→ **WORK INSTRUCTION**:
In the entries below, find the line with "## Features" and the line with "- JavaScript"; give again those lines and every line between them, exactly.

→ **DATASET EXCERPTS**:
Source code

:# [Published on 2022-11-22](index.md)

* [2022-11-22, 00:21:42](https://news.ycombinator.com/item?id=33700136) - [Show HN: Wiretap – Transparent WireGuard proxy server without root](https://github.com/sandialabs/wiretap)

...

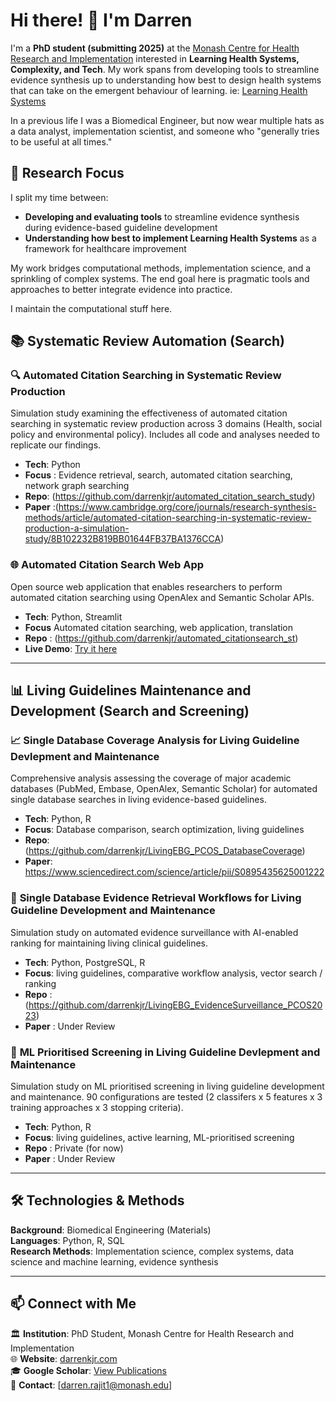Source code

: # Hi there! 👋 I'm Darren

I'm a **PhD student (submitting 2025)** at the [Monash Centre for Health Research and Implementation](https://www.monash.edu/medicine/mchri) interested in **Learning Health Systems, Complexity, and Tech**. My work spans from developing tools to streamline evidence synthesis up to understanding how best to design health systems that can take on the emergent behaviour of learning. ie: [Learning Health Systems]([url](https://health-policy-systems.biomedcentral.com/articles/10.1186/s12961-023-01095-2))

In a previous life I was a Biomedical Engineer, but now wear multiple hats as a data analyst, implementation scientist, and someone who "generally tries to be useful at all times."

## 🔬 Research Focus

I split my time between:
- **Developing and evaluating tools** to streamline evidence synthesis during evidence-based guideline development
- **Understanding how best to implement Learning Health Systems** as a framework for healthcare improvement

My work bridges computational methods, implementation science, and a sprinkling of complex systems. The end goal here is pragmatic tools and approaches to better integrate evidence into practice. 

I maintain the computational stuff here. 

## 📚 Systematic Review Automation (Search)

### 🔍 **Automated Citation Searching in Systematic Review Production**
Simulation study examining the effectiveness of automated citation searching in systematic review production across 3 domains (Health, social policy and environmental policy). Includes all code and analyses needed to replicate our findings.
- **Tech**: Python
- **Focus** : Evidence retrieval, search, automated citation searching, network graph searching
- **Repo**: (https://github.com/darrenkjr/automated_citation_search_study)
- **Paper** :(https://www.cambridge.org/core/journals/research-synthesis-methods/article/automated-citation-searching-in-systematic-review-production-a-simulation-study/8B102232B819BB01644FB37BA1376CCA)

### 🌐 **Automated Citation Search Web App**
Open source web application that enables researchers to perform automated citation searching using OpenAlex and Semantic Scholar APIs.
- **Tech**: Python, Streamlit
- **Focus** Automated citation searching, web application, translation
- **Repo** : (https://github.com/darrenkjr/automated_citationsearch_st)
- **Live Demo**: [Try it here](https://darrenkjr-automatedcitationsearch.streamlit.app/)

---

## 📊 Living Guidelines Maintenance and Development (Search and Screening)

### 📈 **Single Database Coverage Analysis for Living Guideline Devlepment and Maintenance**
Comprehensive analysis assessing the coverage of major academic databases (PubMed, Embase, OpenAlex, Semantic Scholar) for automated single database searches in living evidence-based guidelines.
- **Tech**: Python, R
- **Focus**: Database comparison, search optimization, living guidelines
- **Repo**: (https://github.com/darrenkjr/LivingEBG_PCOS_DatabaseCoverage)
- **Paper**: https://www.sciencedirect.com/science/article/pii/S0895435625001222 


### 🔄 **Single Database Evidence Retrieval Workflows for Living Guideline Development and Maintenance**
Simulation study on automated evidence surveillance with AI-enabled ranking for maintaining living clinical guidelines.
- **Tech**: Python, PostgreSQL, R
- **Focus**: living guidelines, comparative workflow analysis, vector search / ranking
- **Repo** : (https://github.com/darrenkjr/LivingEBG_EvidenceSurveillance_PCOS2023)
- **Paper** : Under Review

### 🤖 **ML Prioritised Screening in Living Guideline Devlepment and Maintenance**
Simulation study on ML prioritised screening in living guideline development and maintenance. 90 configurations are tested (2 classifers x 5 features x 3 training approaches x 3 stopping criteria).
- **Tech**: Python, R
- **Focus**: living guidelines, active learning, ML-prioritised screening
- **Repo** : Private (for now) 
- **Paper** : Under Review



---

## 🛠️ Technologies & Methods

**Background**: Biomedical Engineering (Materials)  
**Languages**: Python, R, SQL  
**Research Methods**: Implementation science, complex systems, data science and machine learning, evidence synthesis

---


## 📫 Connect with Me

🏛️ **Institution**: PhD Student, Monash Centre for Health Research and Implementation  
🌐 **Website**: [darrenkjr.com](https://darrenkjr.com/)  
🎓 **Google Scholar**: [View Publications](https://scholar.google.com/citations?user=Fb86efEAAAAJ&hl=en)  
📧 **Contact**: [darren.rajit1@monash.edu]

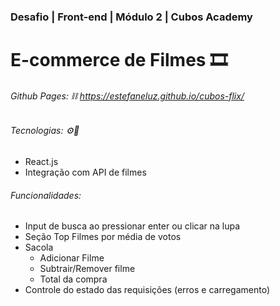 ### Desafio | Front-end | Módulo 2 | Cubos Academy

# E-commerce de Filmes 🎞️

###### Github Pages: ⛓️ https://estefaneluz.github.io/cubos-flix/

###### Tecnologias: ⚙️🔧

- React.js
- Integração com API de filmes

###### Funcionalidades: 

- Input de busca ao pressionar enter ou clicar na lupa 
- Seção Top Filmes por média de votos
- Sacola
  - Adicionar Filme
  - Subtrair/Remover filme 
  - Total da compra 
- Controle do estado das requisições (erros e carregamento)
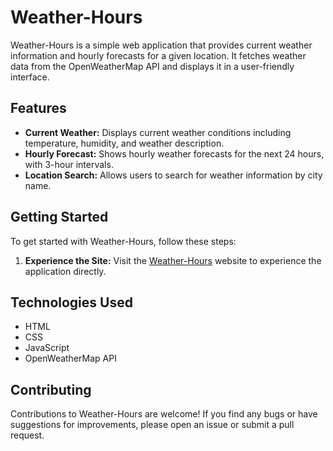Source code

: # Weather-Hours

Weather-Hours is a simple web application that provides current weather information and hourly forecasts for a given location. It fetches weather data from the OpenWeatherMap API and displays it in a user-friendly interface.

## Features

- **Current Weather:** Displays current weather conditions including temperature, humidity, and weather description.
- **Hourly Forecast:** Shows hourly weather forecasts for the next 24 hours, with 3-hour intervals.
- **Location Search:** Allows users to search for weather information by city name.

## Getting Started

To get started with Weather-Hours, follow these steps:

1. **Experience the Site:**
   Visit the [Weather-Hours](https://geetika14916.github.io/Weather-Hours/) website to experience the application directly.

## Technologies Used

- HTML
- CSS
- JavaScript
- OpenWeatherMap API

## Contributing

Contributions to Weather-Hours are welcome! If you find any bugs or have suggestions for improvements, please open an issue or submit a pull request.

→ **REPLY TO THE EXERCISE**:
## Features

- **Current Weather:** Displays current weather conditions including temperature, humidity, and weather description.
- **Hourly Forecast:** Shows hourly weather forecasts for the next 24 hours, with 3-hour intervals.
- **Location Search:** Allows users to search for weather information by city name.

## Getting Started

To get started with Weather-Hours, follow these steps:

1. **Experience the Site:**
   Visit the [Weather-Hours](https://geetika14916.github.io/Weather-Hours/) website to experience the application directly.

## Technologies Used

- HTML
- CSS
- JavaScript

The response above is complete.